For the last few years, it seems that whenever anyone has mentioned the subject of investment the majority of people will instantly think of buy to let or buying second homes and flipping them. It’s hardly surprising when the majority of daytime TV is filled with images of Sarah Beeny and Phil Spencer finding fantastic bargains that are then either flipped or let out for a juicy profit. This has been a fantastic plan for many people in the UK and has certainly made a lot of people a lot of money. But is this still really the case?
New tax rules
In 2016 the UK government brought in a series of new tax rules that have had a profound impact on the buy to let market. The two main changes that have been introduced are changes to the tax that can be claimed from renting out a second house, and changes to the stamp duty that has to be paid when purchasing an additional property.
The first change will remove the landlords’ ability to deduct the cost of their mortgage interest from their rental income when they calculate the profit on which to pay tax. What this means is that the government wants to tax landlords on their turnover rather than their profit, meaning that tax could even be payable on non-existent income. In some instances, tax rates will exceed 100%, so landlords will have to pay all of their profit in tax, and then pay even more on top. This tax increase will be phased in from 2017 and will be fully implemented by 2020.
It’s been calculated that those landlords who have mortgage interest which is 75% or more of rental income excluding other expenses, will see all profits wiped out by 2020. For additional-rate taxpayers, the threshold at which their investment returns are wiped out will be when mortgage costs reach 68% of their rental income.
New stamp duty rate
The second change that’s being introduced affects the amount of tax that is paid when purchasing a second property. Landlords are now being hit with an extra 3% charge on each stamp duty rate band, which varies by property value. This means that landlords will have to pay 3% for the first £125,000 and 5% instead of the previous 2% on the amount between £125,001 and £250,000.
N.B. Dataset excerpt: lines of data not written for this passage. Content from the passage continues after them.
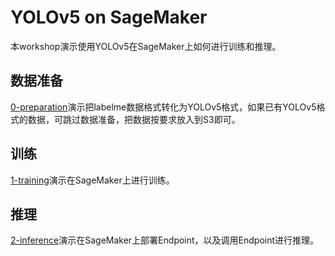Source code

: # YOLOv5 on SageMaker
本workshop演示使用YOLOv5在SageMaker上如何进行训练和推理。  
## 数据准备
[0-preparation](0-preparation)演示把labelme数据格式转化为YOLOv5格式，如果已有YOLOv5格式的数据，可跳过数据准备，把数据按要求放入到S3即可。
## 训练
[1-training](1-training)演示在SageMaker上进行训练。
## 推理
[2-inference](2-inference)演示在SageMaker上部署Endpoint，以及调用Endpoint进行推理。
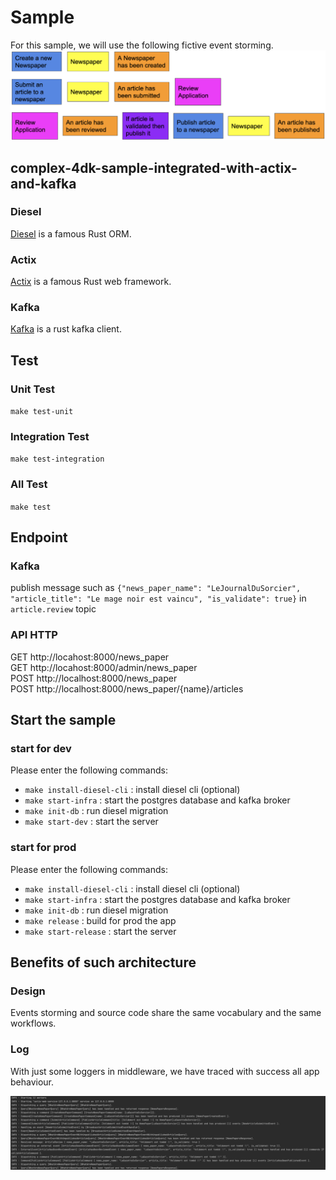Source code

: # Sample
For this sample, we will use the following fictive event storming. <br/>
![](../../../docs/news_paper_event_storming.png)

## complex-4dk-sample-integrated-with-actix-and-kafka

### Diesel
<a href="https://diesel.rs/">Diesel</a> is a famous Rust ORM.

### Actix
<a href="https://actix.rs/">Actix</a> is a famous Rust web framework.

### Kafka
<a href="https://github.com/kafka-rust/kafka-rust">Kafka</a> is a rust kafka client.

## Test

### Unit Test
`make test-unit`

### Integration Test
`make test-integration`

### All Test
`make test`

## Endpoint
### Kafka
publish message such as  `{"news_paper_name": "LeJournalDuSorcier", "article_title": "Le mage noir est vaincu", "is_validate": true}` in `article.review` topic

### API HTTP
GET http://locahost:8000/news_paper <br/>
GET http://locahost:8000/admin/news_paper <br/>
POST http://localhost:8000/news_paper <br/>
POST http://localhost:8000/news_paper/{name}/articles <br/>

## Start the sample
### start for dev
Please enter the following commands:
- `make install-diesel-cli` : install diesel cli (optional)
- `make start-infra` : start the postgres database and kafka broker
- `make init-db` : run diesel migration
- `make start-dev` : start the server

### start for prod
Please enter the following commands:
- `make install-diesel-cli` : install diesel cli (optional)
- `make start-infra` : start the postgres database and kafka broker
- `make init-db` : run diesel migration
- `make release` : build for prod the app
- `make start-release` : start the server


## Benefits of such architecture
### Design
Events storming and source code share the same vocabulary and the same workflows.

### Log

With just some loggers in middleware, we have traced with success all app behaviour.

![](../../../docs/logger_trace.png)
Now I can see on one hand where the government is coming from. There’s a housing crisis in the UK at the moment whereby an entire generation of people have been forced out of house ownership by a combination of poor credit, low wages and lack of available houses. This situation hasn’t been helped by wealthy landlords buying housing left, right and centre and turning them into buy to lets.
However, on the other hand, why shouldn’t anyone who’s worked hard to save enough to buy a second property go ahead and try to make a few extra quid? Why shouldn’t you be able to make your lot in life just a little bit better and more profitable? It seems to me that every opportunity that gets opened for the average man or woman on the street gets closed again by the government.
Rental can be a pain in the…
I’ve owned a property in the past which I’ve let out and in my opinion, it really isn’t the easiest way in the world to make money. For starters, you need a letting agent to find potential tenants and then look after the ongoing rental. I was charged the princely sum of 12% of the rental income for this, which isn’t even excessive when comparing all the agents in the local area. In addition, I then had to declare my rental income to the good old HMRC for tax. Along with tenants that decided to skip payments, damage done to the property by clumsy tenants and tenants that constantly complained about everything from the colour of the paint to the pile of the carpets, I decided enough was enough and sold up.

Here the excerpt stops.